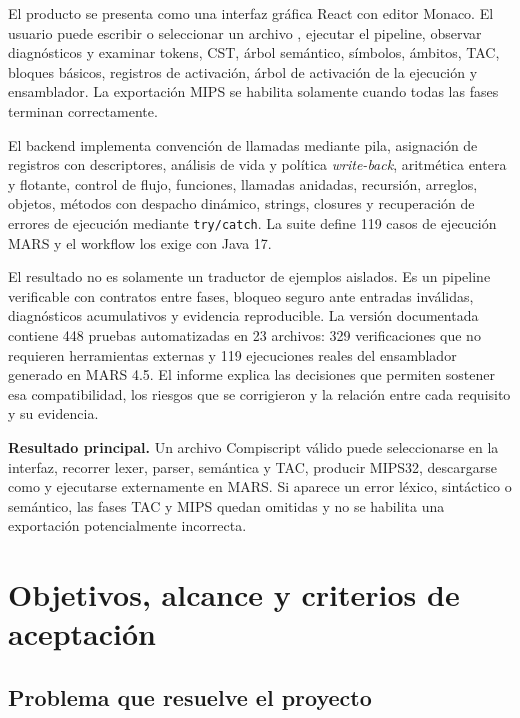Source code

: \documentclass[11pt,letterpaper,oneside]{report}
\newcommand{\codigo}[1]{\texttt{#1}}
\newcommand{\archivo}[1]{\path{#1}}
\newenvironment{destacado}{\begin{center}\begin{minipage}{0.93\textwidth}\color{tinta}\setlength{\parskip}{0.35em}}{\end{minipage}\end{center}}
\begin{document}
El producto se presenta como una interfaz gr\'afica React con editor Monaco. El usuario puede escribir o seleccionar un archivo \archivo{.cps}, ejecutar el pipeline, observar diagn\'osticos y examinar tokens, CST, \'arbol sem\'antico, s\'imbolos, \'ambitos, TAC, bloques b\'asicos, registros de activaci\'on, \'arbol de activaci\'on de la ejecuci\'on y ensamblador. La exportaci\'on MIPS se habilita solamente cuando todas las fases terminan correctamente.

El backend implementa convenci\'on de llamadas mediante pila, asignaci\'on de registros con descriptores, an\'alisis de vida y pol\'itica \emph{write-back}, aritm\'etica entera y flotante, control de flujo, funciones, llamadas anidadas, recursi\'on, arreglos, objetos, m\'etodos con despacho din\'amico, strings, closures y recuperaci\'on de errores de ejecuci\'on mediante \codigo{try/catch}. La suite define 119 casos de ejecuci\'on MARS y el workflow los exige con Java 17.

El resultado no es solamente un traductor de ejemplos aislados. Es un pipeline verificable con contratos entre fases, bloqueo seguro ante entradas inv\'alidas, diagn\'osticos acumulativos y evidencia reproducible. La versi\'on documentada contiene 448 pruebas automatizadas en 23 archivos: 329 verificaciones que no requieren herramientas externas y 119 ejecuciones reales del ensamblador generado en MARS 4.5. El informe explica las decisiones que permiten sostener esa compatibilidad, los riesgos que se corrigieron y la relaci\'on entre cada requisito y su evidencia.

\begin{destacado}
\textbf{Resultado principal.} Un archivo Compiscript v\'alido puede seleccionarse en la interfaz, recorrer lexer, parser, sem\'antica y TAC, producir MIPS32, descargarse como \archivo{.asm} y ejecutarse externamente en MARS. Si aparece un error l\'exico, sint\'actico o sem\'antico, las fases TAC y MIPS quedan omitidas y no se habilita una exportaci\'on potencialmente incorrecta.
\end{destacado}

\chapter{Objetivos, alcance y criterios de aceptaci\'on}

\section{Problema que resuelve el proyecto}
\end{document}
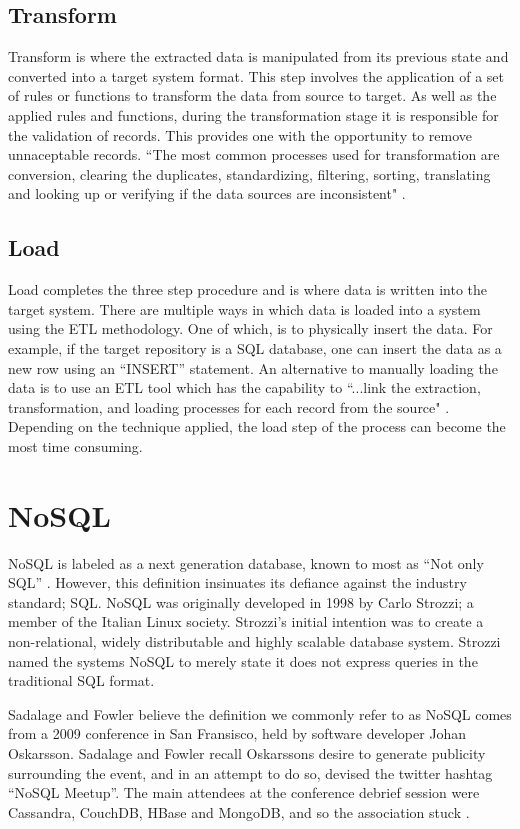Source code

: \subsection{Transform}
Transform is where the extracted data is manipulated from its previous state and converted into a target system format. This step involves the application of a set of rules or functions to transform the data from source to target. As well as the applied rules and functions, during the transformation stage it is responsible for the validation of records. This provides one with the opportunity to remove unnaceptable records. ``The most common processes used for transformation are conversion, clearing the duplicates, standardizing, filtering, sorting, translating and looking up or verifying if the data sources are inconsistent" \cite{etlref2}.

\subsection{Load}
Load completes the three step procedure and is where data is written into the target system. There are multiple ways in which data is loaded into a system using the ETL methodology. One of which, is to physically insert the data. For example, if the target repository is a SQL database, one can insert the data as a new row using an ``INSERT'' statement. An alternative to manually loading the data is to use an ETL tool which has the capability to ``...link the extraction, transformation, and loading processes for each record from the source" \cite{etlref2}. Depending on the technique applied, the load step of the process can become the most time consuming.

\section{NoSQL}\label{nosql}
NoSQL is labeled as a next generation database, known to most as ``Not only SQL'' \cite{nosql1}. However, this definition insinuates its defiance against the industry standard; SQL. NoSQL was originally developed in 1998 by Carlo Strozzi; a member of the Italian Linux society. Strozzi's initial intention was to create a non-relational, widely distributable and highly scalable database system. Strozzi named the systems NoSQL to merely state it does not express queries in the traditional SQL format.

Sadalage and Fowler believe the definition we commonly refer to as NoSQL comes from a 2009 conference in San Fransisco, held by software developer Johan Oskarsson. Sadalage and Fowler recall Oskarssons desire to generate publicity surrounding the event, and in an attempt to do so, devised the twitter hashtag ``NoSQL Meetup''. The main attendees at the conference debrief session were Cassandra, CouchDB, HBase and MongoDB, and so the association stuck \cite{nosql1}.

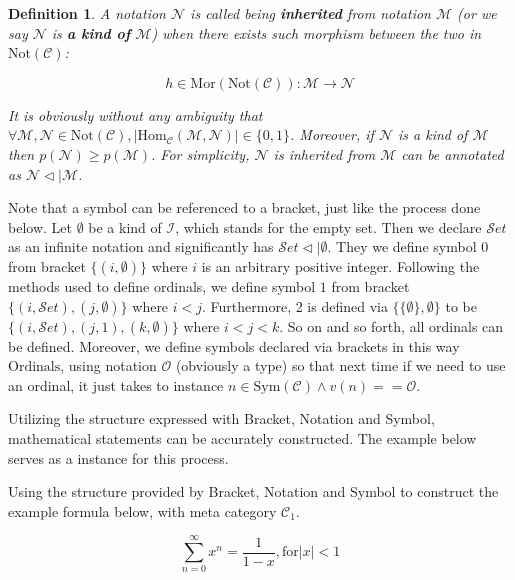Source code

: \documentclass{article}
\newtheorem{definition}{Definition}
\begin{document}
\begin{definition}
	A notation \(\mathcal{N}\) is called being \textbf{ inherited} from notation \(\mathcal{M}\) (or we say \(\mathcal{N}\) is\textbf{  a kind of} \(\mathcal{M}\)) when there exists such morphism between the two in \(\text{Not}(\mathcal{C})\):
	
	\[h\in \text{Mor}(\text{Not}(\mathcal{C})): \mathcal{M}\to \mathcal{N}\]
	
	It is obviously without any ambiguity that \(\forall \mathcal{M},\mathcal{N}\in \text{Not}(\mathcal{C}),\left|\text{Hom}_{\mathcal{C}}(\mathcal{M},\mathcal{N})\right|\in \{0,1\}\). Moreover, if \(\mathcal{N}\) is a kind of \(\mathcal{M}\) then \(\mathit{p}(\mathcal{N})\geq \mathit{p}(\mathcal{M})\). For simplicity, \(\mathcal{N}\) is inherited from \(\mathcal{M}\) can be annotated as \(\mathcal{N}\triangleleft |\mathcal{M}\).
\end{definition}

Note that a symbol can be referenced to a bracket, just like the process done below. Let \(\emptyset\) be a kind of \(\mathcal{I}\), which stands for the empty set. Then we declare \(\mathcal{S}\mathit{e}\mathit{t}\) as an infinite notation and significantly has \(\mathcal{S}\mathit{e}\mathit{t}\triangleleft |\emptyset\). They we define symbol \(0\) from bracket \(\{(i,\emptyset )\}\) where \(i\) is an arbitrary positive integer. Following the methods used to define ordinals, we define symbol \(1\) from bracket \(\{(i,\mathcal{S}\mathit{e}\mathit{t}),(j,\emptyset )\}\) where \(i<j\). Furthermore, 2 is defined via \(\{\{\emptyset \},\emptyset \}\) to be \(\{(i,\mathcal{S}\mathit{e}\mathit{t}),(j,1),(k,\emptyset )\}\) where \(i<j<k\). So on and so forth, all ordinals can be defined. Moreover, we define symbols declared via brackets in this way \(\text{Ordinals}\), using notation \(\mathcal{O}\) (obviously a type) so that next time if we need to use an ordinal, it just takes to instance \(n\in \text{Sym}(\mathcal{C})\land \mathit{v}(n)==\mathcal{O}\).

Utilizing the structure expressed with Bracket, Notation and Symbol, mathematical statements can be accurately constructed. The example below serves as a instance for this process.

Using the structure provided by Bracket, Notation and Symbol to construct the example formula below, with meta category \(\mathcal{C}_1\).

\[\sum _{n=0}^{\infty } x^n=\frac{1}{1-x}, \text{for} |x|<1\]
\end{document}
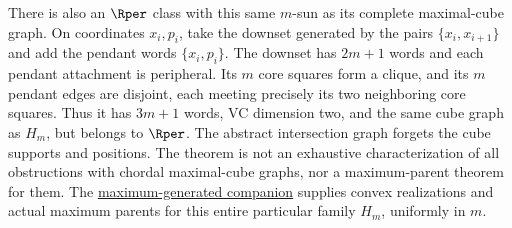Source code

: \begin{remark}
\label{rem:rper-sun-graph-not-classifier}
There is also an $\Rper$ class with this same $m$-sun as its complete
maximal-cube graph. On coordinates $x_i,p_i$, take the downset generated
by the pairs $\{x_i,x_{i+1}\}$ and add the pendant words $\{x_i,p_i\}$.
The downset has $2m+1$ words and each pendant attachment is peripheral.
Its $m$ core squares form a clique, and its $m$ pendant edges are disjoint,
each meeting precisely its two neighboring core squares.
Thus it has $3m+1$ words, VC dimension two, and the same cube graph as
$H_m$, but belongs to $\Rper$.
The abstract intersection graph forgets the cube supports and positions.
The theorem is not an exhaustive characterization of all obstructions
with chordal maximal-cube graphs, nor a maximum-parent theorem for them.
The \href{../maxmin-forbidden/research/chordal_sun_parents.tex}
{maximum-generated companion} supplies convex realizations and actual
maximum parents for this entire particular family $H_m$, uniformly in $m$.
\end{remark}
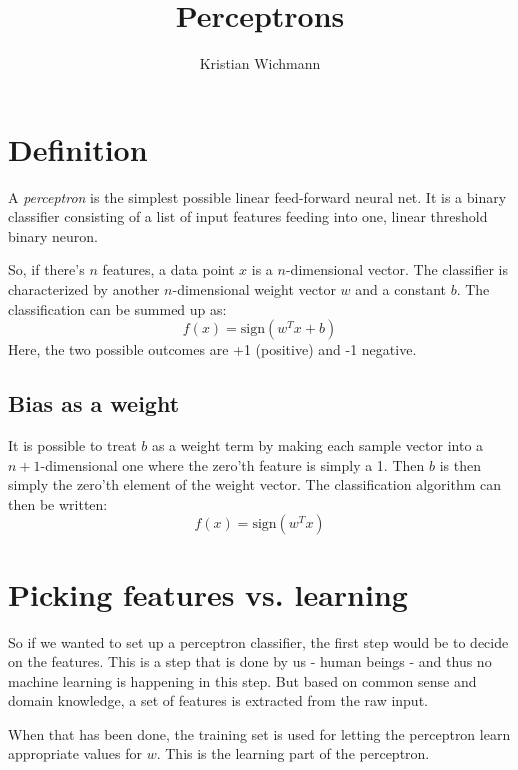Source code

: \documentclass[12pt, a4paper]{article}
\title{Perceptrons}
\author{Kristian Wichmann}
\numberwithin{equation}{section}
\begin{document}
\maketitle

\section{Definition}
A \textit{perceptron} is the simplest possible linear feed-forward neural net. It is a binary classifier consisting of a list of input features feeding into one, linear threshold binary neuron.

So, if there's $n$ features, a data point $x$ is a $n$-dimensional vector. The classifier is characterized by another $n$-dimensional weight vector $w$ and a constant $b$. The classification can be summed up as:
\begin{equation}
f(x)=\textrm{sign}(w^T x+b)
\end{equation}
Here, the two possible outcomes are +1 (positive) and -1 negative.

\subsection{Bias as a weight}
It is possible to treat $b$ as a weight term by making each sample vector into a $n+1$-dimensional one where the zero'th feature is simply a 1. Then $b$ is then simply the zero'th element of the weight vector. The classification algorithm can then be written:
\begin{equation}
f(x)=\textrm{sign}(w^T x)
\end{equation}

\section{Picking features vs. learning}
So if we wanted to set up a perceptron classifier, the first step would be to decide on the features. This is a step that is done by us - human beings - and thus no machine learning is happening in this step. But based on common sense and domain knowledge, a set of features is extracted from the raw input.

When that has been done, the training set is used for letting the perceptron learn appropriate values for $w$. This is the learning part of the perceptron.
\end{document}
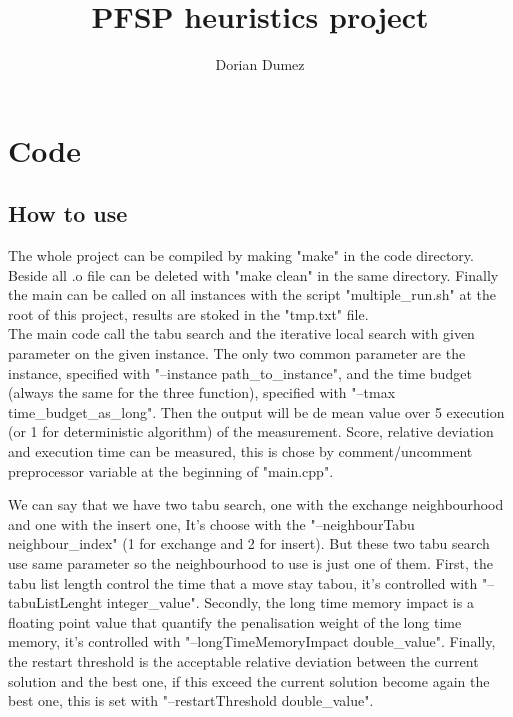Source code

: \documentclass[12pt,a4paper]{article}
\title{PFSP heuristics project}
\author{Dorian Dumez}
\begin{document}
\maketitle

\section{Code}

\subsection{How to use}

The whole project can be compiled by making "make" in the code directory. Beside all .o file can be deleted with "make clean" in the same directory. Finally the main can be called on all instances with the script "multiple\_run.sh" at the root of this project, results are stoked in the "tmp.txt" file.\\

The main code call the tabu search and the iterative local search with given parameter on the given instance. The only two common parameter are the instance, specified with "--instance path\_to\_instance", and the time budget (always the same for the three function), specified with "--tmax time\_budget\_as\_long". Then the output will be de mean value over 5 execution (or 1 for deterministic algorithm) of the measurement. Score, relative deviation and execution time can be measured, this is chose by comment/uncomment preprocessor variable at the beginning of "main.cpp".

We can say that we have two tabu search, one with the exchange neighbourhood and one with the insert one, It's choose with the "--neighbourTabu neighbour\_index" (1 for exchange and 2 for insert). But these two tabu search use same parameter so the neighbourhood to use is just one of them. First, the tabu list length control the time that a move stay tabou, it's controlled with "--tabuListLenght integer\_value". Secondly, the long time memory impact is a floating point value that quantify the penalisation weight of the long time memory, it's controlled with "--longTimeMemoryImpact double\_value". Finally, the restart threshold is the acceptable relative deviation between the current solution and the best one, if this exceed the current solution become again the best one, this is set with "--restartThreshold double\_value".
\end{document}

◇ ◇ ◇ ◇ ◇

### TASK DESCRIPTION
In the listing above, find the line with "Utilizing the structure" and the line with "by the pairs". Transcribe those two and everything between, exactly, leaving out pictures.

### EXERCISE OUTPUT
Utilizing the structure expressed with Bracket, Notation and Symbol, mathematical statements can be accurately constructed. The example below serves as a instance for this process.

Using the structure provided by Bracket, Notation and Symbol to construct the example formula below, with meta category \(\mathcal{C}_1\).

\[\sum _{n=0}^{\infty } x^n=\frac{1}{1-x}, \text{for} |x|<1\]
\end{document}
Source code

: \begin{remark}
\label{rem:rper-sun-graph-not-classifier}
There is also an $\Rper$ class with this same $m$-sun as its complete
maximal-cube graph. On coordinates $x_i,p_i$, take the downset generated
by the pairs $\{x_i,x_{i+1}\}$ and add the pendant words $\{x_i,p_i\}$.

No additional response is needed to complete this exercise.